Example  2: Standard components and reagents

HPLC-grade acetonitrile, methanol and water were purchased from Merck, Darmstadt, Germany. Formic acid was purchased from Sigma-Aldrich (St. Louis, Mo., USA). The ginsenosides were separated and purified from Korean ginseng and red ginseng through a series of chromatographic procedures and their structures were confirmed by comparison of spectroscopic data (MS, ¹ H-NMR and ¹³ C-NMR) with the literature data: Ginsenoside Rb1 (Cho, JG et al ., J. Ginseng Res . , 2010, 34: 113-121), Ra2 (Zhu, GY et al, Chem Biodiver, 2011, 8:... 1853-1863), Ra3 (Zhu, GY et al . , Chem . Biodiver. , 2011, 8: 1853-1863), Rc (Cho, JG et al ., J. Ginseng Res . , 2010, 34: 113-121), Ra1 (Zhu, GY et al al . , Chem . Biodiver . , 2011, 8: 1853-1863), Rb2 (Cho, JG et al ., J. Ginseng Res . , 2010, 34: 113-121), Rb3 (Sanada, S. et al, Chem Pharm Bull, 1978, 26:.... 1694-1697), Rd (Cho, JG et al ., J. Ginseng Res . , 2010, 34: 113-121), F2 (Ko, SR et al ., Chem . Pharm . Bull . , 2007, 55: 1522-1527), Rg3 (Ko, SR et al ., Chem . Pharm . Bull . , 2007, 55: 1522-1527), Rh2 (Baek, NI et al ., J. Korean Soc . Appl . Biol . Chem . , 1995, 38: 184-189), compound K (Ko, SR et al ., Chem . Pharm . Bull . , 2007, 55: 1522-1527), 20-O-glucogensenoside Rf (Sanada, S. et al ., Chem . Pharm . Bull . , 1978, 26: 1694-1697), ginsenoside Rg1 (Teng, R. et al ., Magn . Reson . Chem . , 2002, 40: 483-488), Rg2 (Teng, R. et al ., Magn . Reson . Chem . , 2002, 40: 483-488), Re (Teng, R. et al ., Magn . Reson . Chem . , 2002, 40: 483-488), Rf (Zhou, J. et al, Chem Pharm Bull, 1981, 29:.... 2844-2850), Rh1 (Teng, R. et al ., Magn . Reson. Chem . , 2002, 40: 483-488), notoginsenoside R2 (Teng, R. et al ., Magn . Reson. Chem . , 2002, 40: 483-488), ginsenoside F1 (Ko, SR et al ., Chem . Pharm. Bull . , 2003, 51: 404-408), Rg6 (Liu, GY et al ., J. Asian Nat . Prod . Res. , 2010, 12: 865-873.), Rk1 (Park, IH et al ., Arch . Pharm . Res . , 2002, 25: 428-432), Ro (Wang, Z. et al ., Acta Bot . Sin . , 1985, 27: 618-621.), Rk3 (Park, IH et al ., Arch . Pharm . Res . , 2002, 25: 428-432), ginsenoside F4 (Zhang, S. et al ., Planta Med . , 1990, 56: 298-300), Rh4 (Teng, R. et al ., Magn.
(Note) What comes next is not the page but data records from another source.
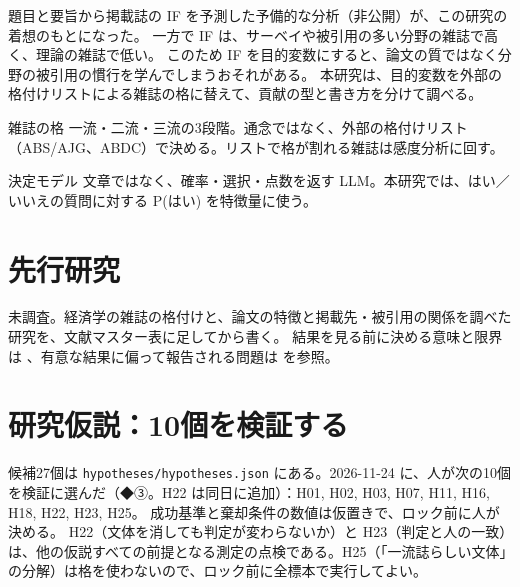 \documentclass[a4paper,10pt]{ltjsarticle}
\begin{document}
題目と要旨から掲載誌の IF を予測した予備的な分析（非公開）が、この研究の着想のもとになった。
一方で IF は、サーベイや被引用の多い分野の雑誌で高く、理論の雑誌で低い。
このため IF を目的変数にすると、論文の質ではなく分野の被引用の慣行を学んでしまうおそれがある。
本研究は、目的変数を外部の格付けリストによる雑誌の格に替えて、貢献の型と書き方を分けて調べる。

\begin{term}{雑誌の格}
一流・二流・三流の3段階。通念ではなく、外部の格付けリスト（ABS/AJG、ABDC）で決める。リストで格が割れる雑誌は感度分析に回す。
\end{term}

\begin{term}{決定モデル}
文章ではなく、確率・選択・点数を返す LLM。本研究では、はい／いいえの質問に対する P(はい) を特徴量に使う。
\end{term}

\section{先行研究}\label{sec:prior}
未調査。経済学の雑誌の格付けと、論文の特徴と掲載先・被引用の関係を調べた研究を、文献マスター表に足してから書く。
結果を見る前に決める意味と限界は \textcite{olken2015}、有意な結果に偏って報告される問題は \textcite{brodeur2020} を参照。

\section{研究仮説：10個を検証する}\label{sec:hyp}
候補27個は \texttt{hypotheses/hypotheses.json} にある。2026-11-24 に、人が次の10個を検証に選んだ（◆③。H22 は同日に追加）：H01, H02, H03, H07, H11, H16, H18, H22, H23, H25。
成功基準と棄却条件の数値は仮置きで、ロック前に人が決める。
H22（文体を消しても判定が変わらないか）と H23（判定と人の一致）は、他の仮説すべての前提となる測定の点検である。H25（「一流誌らしい文体」の分解）は格を使わないので、ロック前に全標本で実行してよい。
\end{document}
Reson . Chem . , 2002, 40: 483-488), and Rg5 (Kim, SI et al ., Arch . Pharm. Res . , 1996,19: 551-553). The purity of the isolated compound was confirmed to be greater than 98% by normalization of the peak area detected by HPLC analysis. The chemical structures of the subject ginsenosides are shown in Table 2.

In the table, Glc represents? -D-glucopyranosyl, Ara (p) represents? -D-arabinopyranosyl, Ara (f) represents? -D- arabinofuranosyl and Rha represents? -Aminopyranosyl, Xyl represents? -D-xylopyranosyl, and glcU represents? -D-glucuronic acid.

Example  3: Sample preparation

After washing, each sample was dried and weighed at 40 DEG C for 48 hours in a forced convection drying oven. After removing rhizomes and fine roots, main and lateral roots were used in each experiment. The roots were ground (<0.5 mm) using a mixer (Hanil, Seoul, Korea), mixed thoroughly, and subsamples were further analyzed using a Retsch MM400 mixer mill (Retsch GmbH, Haan, Germany) Homogenized. The fine powder was weighed (100 mg) and dispersed in 1.0 mL of 70% (v / v) methanol and extracted with ultrasonic at 50 ° C for 1 hour. The extract was evaporated under reduced pressure and the residue was dissolved in 70% methanol. The solution was filtered through a syringe filter (0.22 μm) and injected directly into the RRLC system. A cross-talking effect of the samples was demonstrated by injecting a blank (3 μL) consisting of 70% methanol between the selected assays.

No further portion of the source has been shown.